TEMÍSTOCLES MAIA – UM TRONCO DE ITAÚBA

Na escravidão brasileira, o tronco era o local onde se prendia o negro, para o impiedoso castigo. O meu tronco aqui nem são células de verdade, são organismos, gente de valor, madeira de lei, novamente, madeira de lei. Em Ariquemes tem muita gente que é madeira de lei. Foram aqueles movidos pela ousadia, pela aventura, que vieram pra cá fincar barraco, movidos por um combustível chamado esperança.

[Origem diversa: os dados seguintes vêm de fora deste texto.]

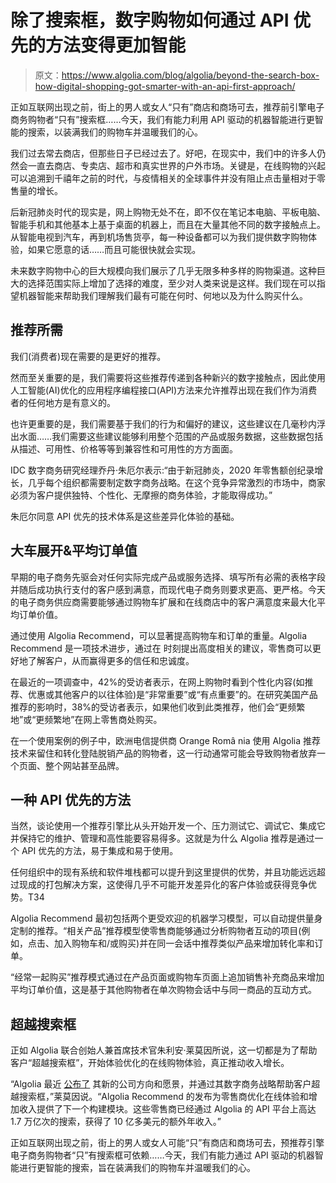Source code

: # 除了搜索框，数字购物如何通过 API 优先的方法变得更加智能

> 原文：<https://www.algolia.com/blog/algolia/beyond-the-search-box-how-digital-shopping-got-smarter-with-an-api-first-approach/>

正如互联网出现之前，街上的男人或女人“只有”商店和商场可去，推荐前引擎电子商务购物者“只有”搜索框……今天，我们有能力利用 API 驱动的机器智能进行更智能的搜索，以装满我们的购物车并温暖我们的心。

我们过去常去商店，但那些日子已经过去了。好吧，在现实中，我们中的许多人仍然会一直去商店、专卖店、超市和真实世界的户外市场。关键是，在线购物的兴起可以追溯到千禧年之前的时代，与疫情相关的全球事件并没有阻止点击量相对于零售量的增长。

后新冠肺炎时代的现实是，网上购物无处不在，即不仅在笔记本电脑、平板电脑、智能手机和其他基本上基于桌面的机器上，而且在大量其他不同的数字接触点上。从智能电视到汽车，再到机场售货亭，每一种设备都可以为我们提供数字购物体验，如果它愿意的话……而且可能很快就会实现。

未来数字购物中心的巨大规模向我们展示了几乎无限多种多样的购物渠道。这种巨大的选择范围实际上增加了选择的难度，至少对人类来说是这样。我们现在可以指望机器智能来帮助我们理解我们最有可能在何时、何地以及为什么购买什么。

## **推荐所需**

我们(消费者)现在需要的是更好的推荐。

然而至关重要的是，我们需要将这些推荐传递到各种新兴的数字接触点，因此使用人工智能(AI)优化的应用程序编程接口(API)方法来允许推荐出现在我们作为消费者的任何地方是有意义的。

也许更重要的是，我们需要基于我们的行为和偏好的建议，这些建议在几毫秒内浮出水面……我们需要这些建议能够利用整个范围的产品或服务数据，这些数据包括从描述、可用性、价格等等到兼容性和可用性的方方面面。

IDC 数字商务研究经理乔丹·朱厄尔表示:“由于新冠肺炎，2020 年零售额创纪录增长，几乎每个组织都需要制定数字商务战略。在这个竞争异常激烈的市场中，商家必须为客户提供独特、个性化、无摩擦的商务体验，才能取得成功。”

朱厄尔同意 API 优先的技术体系是这些差异化体验的基础。

## **大车展开&平均订单值**

早期的电子商务先驱会对任何实际完成产品或服务选择、填写所有必需的表格字段并随后成功执行支付的客户感到满意，而现代电子商务则要求更高、更严格。今天的电子商务供应商需要能够通过购物车扩展和在线商店中的客户满意度来最大化平均订单价值。

通过使用 Algolia Recommend，可以显著提高购物车和订单的重量。Algolia Recommend 是一项技术进步，通过在  时刻提出高度相关的建议，零售商可以更好地了解客户，从而赢得更多的信任和忠诚度。

在最近的一项调查中，42%的受访者表示，在网上购物时看到个性化内容(如推荐、优惠或其他客户的以往体验)是“非常重要”或“有点重要”的。在研究美国产品推荐的影响时，38%的受访者表示，如果他们收到此类推荐，他们会“更频繁地”或“更频繁地”在网上零售商处购买。

在一个使用案例的例子中，欧洲电信提供商 Orange Româ nia 使用 Algolia 推荐技术来留住和转化登陆脱销产品的购物者，这一行动通常可能会导致购物者放弃一个页面、整个网站甚至品牌。

## **一种 API 优先的方法**

当然，谈论使用一个推荐引擎比从头开始开发一个、压力测试它、调试它、集成它并保持它的维护、管理和高性能要容易得多。这就是为什么 Algolia 推荐是通过一个 API 优先的方法，易于集成和易于使用。

任何组织中的现有系统和软件堆栈都可以提升到这里提供的优势，并且功能远远超过现成的打包解决方案，这使得几乎不可能开发差异化的客户体验或获得竞争优势。T34

Algolia Recommend 最初包括两个更受欢迎的机器学习模型，可以自动提供量身定制的推荐。“相关产品”推荐模型使零售商能够通过分析购物者互动的项目(例如，点击、加入购物车和/或购买)并在同一会话中推荐类似产品来增加转化率和订单。

“经常一起购买”推荐模式通过在产品页面或购物车页面上追加销售补充商品来增加平均订单价值，这是基于其他购物者在单次购物会话中与同一商品的互动方式。

## **超越搜索框**

正如 Algolia 联合创始人兼首席技术官朱利安·莱莫因所说，这一切都是为了帮助客户“超越搜索框”，开始体验优化的在线购物体验，真正推动收入增长。

“Algolia 最近 [公布了](https://www.globenewswire.com/en/news-release/2021/03/31/2202465/0/en/Algolia-Unveils-Vision-for-Future-of-Dynamic-Digital-Experiences.html) 其新的公司方向和愿景，并通过其数字商务战略帮助客户超越搜索框，”莱莫因说。“Algolia Recommend 的发布为零售商优化在线体验和增加收入提供了下一个构建模块。这些零售商已经通过 Algolia 的 API 平台上高达 1.7 万亿次的搜索，获得了 10 亿多美元的额外年收入。”

正如互联网出现之前，街上的男人或女人可能“只”有商店和商场可去，预推荐引擎电子商务购物者“只”有搜索框可依赖……今天，我们有能力通过 API 驱动的机器智能进行更智能的搜索，旨在装满我们的购物车并温暖我们的心。
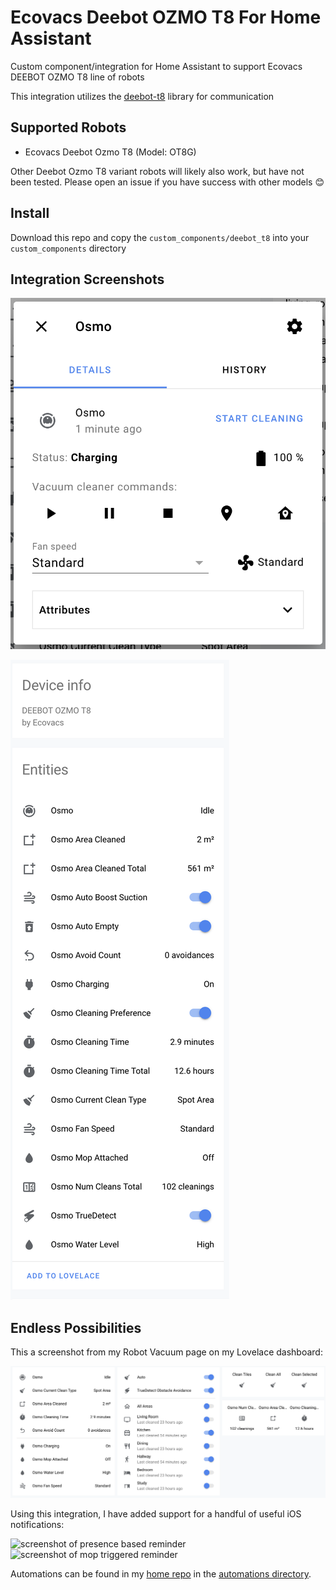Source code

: # Ecovacs Deebot OZMO T8 For Home Assistant

Custom component/integration for Home Assistant to support Ecovacs DEEBOT OZMO T8 line of robots

This integration utilizes the [deebot-t8](https://github.com/nickw444/deebot-t8) library for communication

## Supported Robots

 * Ecovacs Deebot Ozmo T8 (Model: OT8G)

Other Deebot Ozmo T8 variant robots will likely also work, but have not been tested. Please open an issue if you have success with other models 😊

## Install

Download this repo and copy the `custom_components/deebot_t8` into your `custom_components` directory

## Integration Screenshots

![screenshot of the exposed vacuum entity](doc/img/vacuum_entity.png)

![screenshot of all exposed entities](doc/img/all_exposed_entities.png)

## Endless Possibilities

This a screenshot from my Robot Vacuum page on my Lovelace dashboard:

![screenshot of custom UI built using the integration](doc/img/custom_ui.png)

Using this integration, I have added support for a handful of useful iOS notifications:

![screenshot of presence based reminder](doc/img/presence.png)
![screenshot of mop triggered reminder](doc/img/mop_attached.png)

Automations can be found in my [home repo](https://github.com/nickw444/home) in the [automations directory](https://github.com/nickw444/home/tree/master/home-assistant/martin-pl/automations/living_room/robot_vacuum).

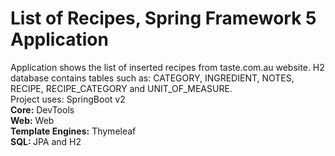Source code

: # List of Recipes, Spring Framework 5 Application
Application shows the list of inserted recipes from taste.com.au website. H2 database contains tables such as: CATEGORY, INGREDIENT, NOTES, RECIPE, RECIPE_CATEGORY and UNIT_OF_MEASURE.<br />
Project uses: SpringBoot v2 <br /><b>Core:</b> DevTools<br /> <b>Web:</b> Web<br /> <b>Template Engines:</b> Thymeleaf<br> <b>SQL: </b>JPA and H2
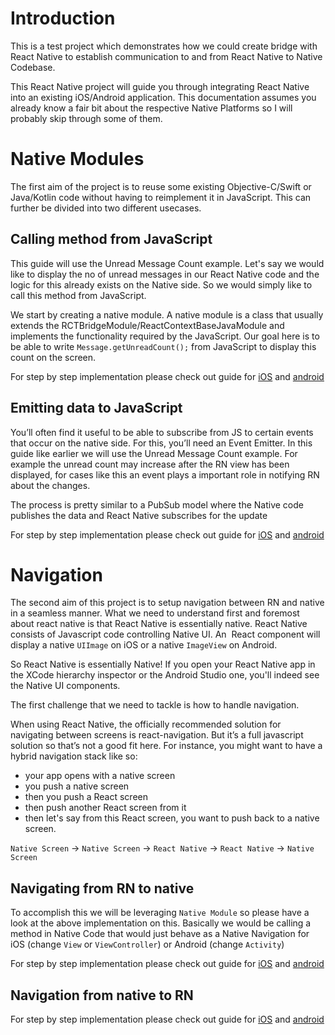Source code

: # Introduction

This is a test project which demonstrates how we could create bridge with React Native to establish communication to and from React Native to Native Codebase.

This React Native project will guide you through integrating React Native into an existing iOS/Android application. This documentation assumes you already know a fair bit about the respective Native Platforms so I will probably skip through some of them.

# Native Modules

The first aim of the project is to reuse some existing Objective-C/Swift or Java/Kotlin code without having to reimplement it in JavaScript. This can further be divided into two different usecases.

## Calling method from JavaScript

This guide will use the Unread Message Count example. Let's say we would like to display the no of unread messages in our React Native code and the logic for this already exists on the Native side. So we would simply like to call this method from JavaScript.

We start by creating a native module. A native module is a class that usually extends the RCTBridgeModule/ReactContextBaseJavaModule and implements the functionality required by the JavaScript. Our goal here is to be able to write `Message.getUnreadCount();` from JavaScript to display this count on the screen.

For step by step implementation please check out guide for [iOS](/documents/method/IOS.md) and [android](/documents/method/ANDROID.md)


## Emitting data to JavaScript

You’ll often find it useful to be able to subscribe from JS to certain events that occur on the native side. For this, you’ll need an Event Emitter. In this guide like earlier we will use the Unread Message Count example. For example the unread count may increase after the RN view has been displayed, for cases like this an event plays a important role in notifying RN about the changes. 

The process is pretty similar to a PubSub model where the Native code publishes the data and React Native subscribes for the update

For step by step implementation please check out guide for [iOS](/documents/emmit/IOS.md) and [android](/documents/emmit/ANDROID.md)


# Navigation

The second aim of this project is to setup navigation between RN and native in a seamless manner. What we need to understand first and foremost about react native is that React Native is essentially native. React Native consists of Javascript code controlling Native UI. An <Image /> React component will display a native `UIImage` on iOS or a native `ImageView` on Android.

So React Native is essentially Native! If you open your React Native app in the XCode hierarchy inspector or the Android Studio one, you'll indeed see the Native UI components. 

The first challenge that we need to tackle is how to handle navigation.

When using React Native, the officially recommended solution for navigating between screens is react-navigation. But it’s a full javascript solution so that’s not a good fit here. For instance, you might want to have a hybrid navigation stack like so:

- your app opens with a native screen
- you push a native screen
- then you push a React screen
- then push another React screen from it
- then let's say from this React screen, you want to push back to a native screen.

`Native Screen` -> `Native Screen` -> `React Native` -> `React Native` -> `Native Screen`


## Navigating from RN to native

To accomplish this we will be leveraging `Native Module` so please have a look at the above implementation on this. Basically we would be calling a method in Native Code that would just behave as a Native Navigation for iOS (change `View` or `ViewController`) or Android (change `Activity`)

For step by step implementation please check out guide for [iOS](/documents/navigation_native/IOS.md) and [android](/documents/navigation_native/ANDROID.md)

## Navigation from native to RN

For step by step implementation please check out guide for [iOS](/documents/navigation_rn/IOS.md) and [android](/documents/navigation_rn/ANDROID.md)


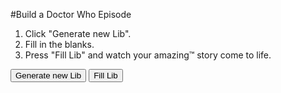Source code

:<!--Doctor Who Story Mad-Libs-->
#Build a Doctor Who Episode

1. Click "Generate new Lib".
1. Fill in the blanks.
1. Press "Fill Lib" and watch your amazing™ story come to life.

<div id="libs">
</div>
<button onclick="gen()">Generate new Lib</button>
<button onclick="done()">Fill Lib</button>

<div id="result">
</div>

<script>

var segs = [];

segs["loc"] = "#{Location}";
segs["c"]   = "#{Celestial Object}";
segs["o"]   = "#{Object (singular)}";
segs["opl"] = "#{Object (plural)}";
segs["bp"]  = "#{Body Part (plural)}";
segs["ip"]  = "#{Inhabited Planet}";
segs["ant"] = "#{Type of Animal}";
segs["an"]  = "#{Animal}";
segs["verb"]= "#{Verb}";
segs["badv"]= "#{Bad verb (-ing ending)}";
segs["p2"]   = "#{Planet}";
segs["trav"]= "#{Mode of Transport}";
segs["tp"] =  "#{Time period}";
segs["comp"] = "#{Companion}";
segs["enemy"] = "#{Enemy of the Doctor (singular)}";
segs["enpl"] = "#{Enemy of the Doctor (plural)}";
segs["tv"] = "#{Something you do to someone}";
segs["m"] = "#{Material}";
segs["race"] = "#{Species}";
segs["machine"] = "#{Machine}";
segs["put"] = "#{Somewhere you put things}";

segs["main"] = "@beginning @middle @ending";

segs["ent"] = ["", "entirely "];
segs["p"] = ["@p2", "% @c made @ent&zwnj;of @m"];

segs["fate"] = [
"@badv", "@badv", "@badv", "@badv", "@badv", "@badv", "@badv", "@badv", "@badv", "@badv", "exploding", "falling apart", "imploding", "cracking in two", "falling apart", "turning to @m", "being @tv&zwnj;ed by @enemy"];

segs["tora"] = ["@trav", "@an", "@ant" ];
segs["luck"] = [ "Luckily, t", "T", "In the nick of time, t" ];
segs["in"] = [ "", " in @when" ];

segs["distant"] = ["the distant ", "the "];
segs["locin"]   = ["@loc in ", ""];
segs["when"] = [
   "@loc",
   "@tp",
   "the @time",
   "@locin&zwnj;@distant&zwnj;@time",
];
segs["time"] = ["future", "past"];
   
segs["beginning"] = [
  "The story begins in @loc with @begmult", 
  "The Doctor is flying the TARDIS around @loc@in. @begmult2", 
  "@cord is in trouble on @p. @escape",
  "The episode opens with @begmult",
  "A huge @an is rampaging around @loc.",
  "The TARDIS is stuck in a @uord."
];

segs["uord"] = [
  "dream state", 
  "@put universe", 
  "@put dimension"
];

segs["escape"] = [
  "@luck&zwnj;hey are able to escape on a space @tora.",
  "@luck&zwnj;hey escape by firing % @thing into the centre of the @c."
];

segs["thing"] = ["@o", "@enemy", "@an"];

segs["begmult"] = [
   "a heartfelt reunion between @comp and The Doctor.",
   "everything @fate.",
   "all the @opl on @ip @fate.",
];

segs["dim"] = ["tele", "trans"];
segs["begmult2"] = [
   "Suddenly, everyone is @dim&zwnj;ported to @loc.",
   "Suddenly, everyone is @dim&zwnj;ported to @when.",
   "Suddenly, everyone is @dim&zwnj;ported to @p.",
];

segs["cord"] = [
  "@comp", 
  "The Doctor"
];

segs["someone"] = [
  "@comp",
  "@enemy",
  "the @race race"
];


segs["middle"] = "@midstart @middle2 @solution";
segs["midstart"] = [
  "Now it gets personal.",
  "Meanwhile, a huge space @trav is crashing into the @c.",
  "They discover a new species which @ability.",
  "Meanwhile, the @enemy are roaming the streets of @loc.",
  "@ip is infiltrated by a race of @racetype",
  "Everything around them is actually a hologram.",
  "Two or three characters receive a @tv from @enemy.",
];

segs["racetype"] = [
   "@sent&zwnj;@an people",
   "@sent&zwnj;@an people",
   "@sent&zwnj;@an people",
   "@m harvesters"
];

segs["sent"] = ["", "sentient "];
segs["ability"] = [
  "turns any @o into @m with a single @tv",
  "can kill you with one @tv",
  "is unable to @tv",
  "turns everyone into @m",
  "has no @bp."
];
segs["middle2"] = [
  "The Doctor seeks the help of @someone.",
  "The Doctor turns to @someone for advice.",
  "@comp is revealed to actually be an incarnation of River Song.",
  "The Cloister Bell rings in the TARDIS.",
  "The @enpl have become more powerful than ever before.",
  "",
  ""
];
segs["solution"] = [
  "The enemy is beaten with the power of emotions.",
  "The Doctor builds % @machine out of @buildm.",
  "@comp comes out of nowhere and saves the day.",
]
segs["ending"] = "@e1 @e2";
segs["e1"] = [
  "The day is saved.",
  "They escape with only their lives.",
  "@comp has their @bp turned into @m but is otherwise unscathed.",
  "",
  ""
];

segs["e2"] = [
  "It turns out the whole episode took place inside of a @uord.",
  "@comp is returned to their home planet.",
  "There is an emotional farewell with @comp."
];

segs["buildm"] = ["TARDIS parts", "bits and bobs", "@m"];

// Look up an element in the story segments table.
function seg(name, p1) {
    if(typeof(segs[p1]) == "undefined") {
        return "@" + p1;
    }
    else if(typeof(segs[p1]) == "string") {
        return segs[p1];
    }
    else {
        return pick(segs[p1]);
    }
}

// Select a random element from an array.
function pick(arr) {
    n = Math.random() * arr.length;
    return arr[Math.floor(n)];
}

// Count occurrences of a character in a string.
function count(str,char) {
    return str.split('').map( function(e){ return e===char; } )
             .filter(Boolean).length;
}

// Generate appropriate indefinite article.
function article(m, o) {
    console.log(m);
    return ("aeiouAEIOU".indexOf(m[2]) == -1?"a ":"an ") + m[2];
}

// Add a lib to the libs div.
function addlib(name, p1) {
    console.log(p1);
    var k = $('<div style="order:'+Math.floor(Math.random()*0)+'"><p class="label">'+p1+'</p><input></input></div>');
    $("#libs").append(k);
}

function fill() {
    ctr++;
    return $("#libs>div:nth-child("+ctr+")>input").val();
}

var lib;
var ctr;

function gen() {
    lib = "@main";

    var i = 0;                                      //max depth of 100; avoid infinite loops!
    while (count(lib, "@") > 0 && i++<100) {
        lib = lib.replace(/@([a-zA-Z0-9]+)/g, seg);
    }
    $("#libs").empty();
    $("#result").empty();
    lib.replace(/#{(.*?)}/g, addlib);
    console.log(lib);
}

function done() {
    ctr = 0;
    lib2=lib.replace(/#{(.*?)}/g, fill); 
    console.log(lib2);
    lib2=lib2.replace(/\%\s[a-zA-Z]/g, article); 
    $("#result").html(lib2);
}

</script>
<style>
p.label { width:50%; display:inline-block; }
#libs { display:flex; flex-flow:column; }
</style>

A cada semana vou falar pra vocês nestas madeiras de lei. Hoje é o dia do TEMÍSTOCLES MAIA, mais conhecido como Maia. Era um homem calado, difícil tirar dele um sorriso de boca cheia. Ele media cada palavra com régua. Usava roupa discreta, limpa, bem passada, andar elegante, extremamente gentil, com ares de lorde inglês. Quem o visse e ainda mais quem conviveu com ele, sabe dos seus traços mestiços: moreno melaço, uma face de malares angulosos, alguma coisa tem a ver com a origem indígena (provavelmente).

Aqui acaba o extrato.